(Plain-text document sources)
# # # #

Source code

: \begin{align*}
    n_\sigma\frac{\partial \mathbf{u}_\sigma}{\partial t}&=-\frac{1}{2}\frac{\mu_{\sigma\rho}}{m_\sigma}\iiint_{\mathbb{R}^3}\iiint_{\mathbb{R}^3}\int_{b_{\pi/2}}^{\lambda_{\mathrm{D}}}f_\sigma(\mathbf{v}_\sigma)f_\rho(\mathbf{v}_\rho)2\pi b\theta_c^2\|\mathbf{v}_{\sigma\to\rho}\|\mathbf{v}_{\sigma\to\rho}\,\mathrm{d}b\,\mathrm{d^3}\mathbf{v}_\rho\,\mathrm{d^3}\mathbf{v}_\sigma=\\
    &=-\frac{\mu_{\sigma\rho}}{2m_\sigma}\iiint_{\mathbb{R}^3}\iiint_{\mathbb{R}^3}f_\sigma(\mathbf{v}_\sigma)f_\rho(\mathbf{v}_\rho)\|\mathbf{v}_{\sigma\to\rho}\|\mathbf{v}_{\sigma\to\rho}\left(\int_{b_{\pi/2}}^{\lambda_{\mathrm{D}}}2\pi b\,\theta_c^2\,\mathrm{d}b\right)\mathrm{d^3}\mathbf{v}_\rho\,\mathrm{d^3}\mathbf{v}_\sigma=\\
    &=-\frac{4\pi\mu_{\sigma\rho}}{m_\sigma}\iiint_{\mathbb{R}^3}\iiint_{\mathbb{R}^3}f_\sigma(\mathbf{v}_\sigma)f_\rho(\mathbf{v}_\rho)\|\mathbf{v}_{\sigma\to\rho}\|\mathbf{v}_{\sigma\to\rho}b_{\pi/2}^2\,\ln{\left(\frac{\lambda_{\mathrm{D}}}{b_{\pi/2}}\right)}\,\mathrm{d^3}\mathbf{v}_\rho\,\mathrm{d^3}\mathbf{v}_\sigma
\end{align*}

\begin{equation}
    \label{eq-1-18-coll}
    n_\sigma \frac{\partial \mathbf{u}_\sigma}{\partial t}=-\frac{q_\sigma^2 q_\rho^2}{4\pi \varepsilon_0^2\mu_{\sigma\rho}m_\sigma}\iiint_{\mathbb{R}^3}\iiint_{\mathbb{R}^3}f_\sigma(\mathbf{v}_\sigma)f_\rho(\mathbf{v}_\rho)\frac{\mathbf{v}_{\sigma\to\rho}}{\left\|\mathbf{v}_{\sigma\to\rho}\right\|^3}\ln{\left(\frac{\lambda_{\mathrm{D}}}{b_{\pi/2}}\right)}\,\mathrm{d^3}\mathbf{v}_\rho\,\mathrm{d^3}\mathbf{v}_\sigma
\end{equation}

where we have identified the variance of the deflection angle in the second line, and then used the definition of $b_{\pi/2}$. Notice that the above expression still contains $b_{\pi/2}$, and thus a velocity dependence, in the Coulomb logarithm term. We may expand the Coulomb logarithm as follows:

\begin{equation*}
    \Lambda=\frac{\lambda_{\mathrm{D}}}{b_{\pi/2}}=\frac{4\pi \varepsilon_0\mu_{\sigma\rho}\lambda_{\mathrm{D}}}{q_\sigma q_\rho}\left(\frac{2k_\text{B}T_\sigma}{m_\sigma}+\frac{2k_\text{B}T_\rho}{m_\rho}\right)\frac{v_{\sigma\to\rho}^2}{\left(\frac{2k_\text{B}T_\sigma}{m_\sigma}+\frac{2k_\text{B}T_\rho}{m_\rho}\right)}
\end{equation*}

# # # #

Each entry above is to be printed again exactly.

# Answer to this exercise
Source code

: \begin{align*}
    n_\sigma\frac{\partial \mathbf{u}_\sigma}{\partial t}&=-\frac{1}{2}\frac{\mu_{\sigma\rho}}{m_\sigma}\iiint_{\mathbb{R}^3}\iiint_{\mathbb{R}^3}\int_{b_{\pi/2}}^{\lambda_{\mathrm{D}}}f_\sigma(\mathbf{v}_\sigma)f_\rho(\mathbf{v}_\rho)2\pi b\theta_c^2\|\mathbf{v}_{\sigma\to\rho}\|\mathbf{v}_{\sigma\to\rho}\,\mathrm{d}b\,\mathrm{d^3}\mathbf{v}_\rho\,\mathrm{d^3}\mathbf{v}_\sigma=\\
    &=-\frac{\mu_{\sigma\rho}}{2m_\sigma}\iiint_{\mathbb{R}^3}\iiint_{\mathbb{R}^3}f_\sigma(\mathbf{v}_\sigma)f_\rho(\mathbf{v}_\rho)\|\mathbf{v}_{\sigma\to\rho}\|\mathbf{v}_{\sigma\to\rho}\left(\int_{b_{\pi/2}}^{\lambda_{\mathrm{D}}}2\pi b\,\theta_c^2\,\mathrm{d}b\right)\mathrm{d^3}\mathbf{v}_\rho\,\mathrm{d^3}\mathbf{v}_\sigma=\\
    &=-\frac{4\pi\mu_{\sigma\rho}}{m_\sigma}\iiint_{\mathbb{R}^3}\iiint_{\mathbb{R}^3}f_\sigma(\mathbf{v}_\sigma)f_\rho(\mathbf{v}_\rho)\|\mathbf{v}_{\sigma\to\rho}\|\mathbf{v}_{\sigma\to\rho}b_{\pi/2}^2\,\ln{\left(\frac{\lambda_{\mathrm{D}}}{b_{\pi/2}}\right)}\,\mathrm{d^3}\mathbf{v}_\rho\,\mathrm{d^3}\mathbf{v}_\sigma
\end{align*}

\begin{equation}
    \label{eq-1-18-coll}
    n_\sigma \frac{\partial \mathbf{u}_\sigma}{\partial t}=-\frac{q_\sigma^2 q_\rho^2}{4\pi \varepsilon_0^2\mu_{\sigma\rho}m_\sigma}\iiint_{\mathbb{R}^3}\iiint_{\mathbb{R}^3}f_\sigma(\mathbf{v}_\sigma)f_\rho(\mathbf{v}_\rho)\frac{\mathbf{v}_{\sigma\to\rho}}{\left\|\mathbf{v}_{\sigma\to\rho}\right\|^3}\ln{\left(\frac{\lambda_{\mathrm{D}}}{b_{\pi/2}}\right)}\,\mathrm{d^3}\mathbf{v}_\rho\,\mathrm{d^3}\mathbf{v}_\sigma
\end{equation}

where we have identified the variance of the deflection angle in the second line, and then used the definition of $b_{\pi/2}$. Notice that the above expression still contains $b_{\pi/2}$, and thus a velocity dependence, in the Coulomb logarithm term. We may expand the Coulomb logarithm as follows:

\begin{equation*}
    \Lambda=\frac{\lambda_{\mathrm{D}}}{b_{\pi/2}}=\frac{4\pi \varepsilon_0\mu_{\sigma\rho}\lambda_{\mathrm{D}}}{q_\sigma q_\rho}\left(\frac{2k_\text{B}T_\sigma}{m_\sigma}+\frac{2k_\text{B}T_\rho}{m_\rho}\right)\frac{v_{\sigma\to\rho}^2}{\left(\frac{2k_\text{B}T_\sigma}{m_\sigma}+\frac{2k_\text{B}T_\rho}{m_\rho}\right)}
\end{equation*}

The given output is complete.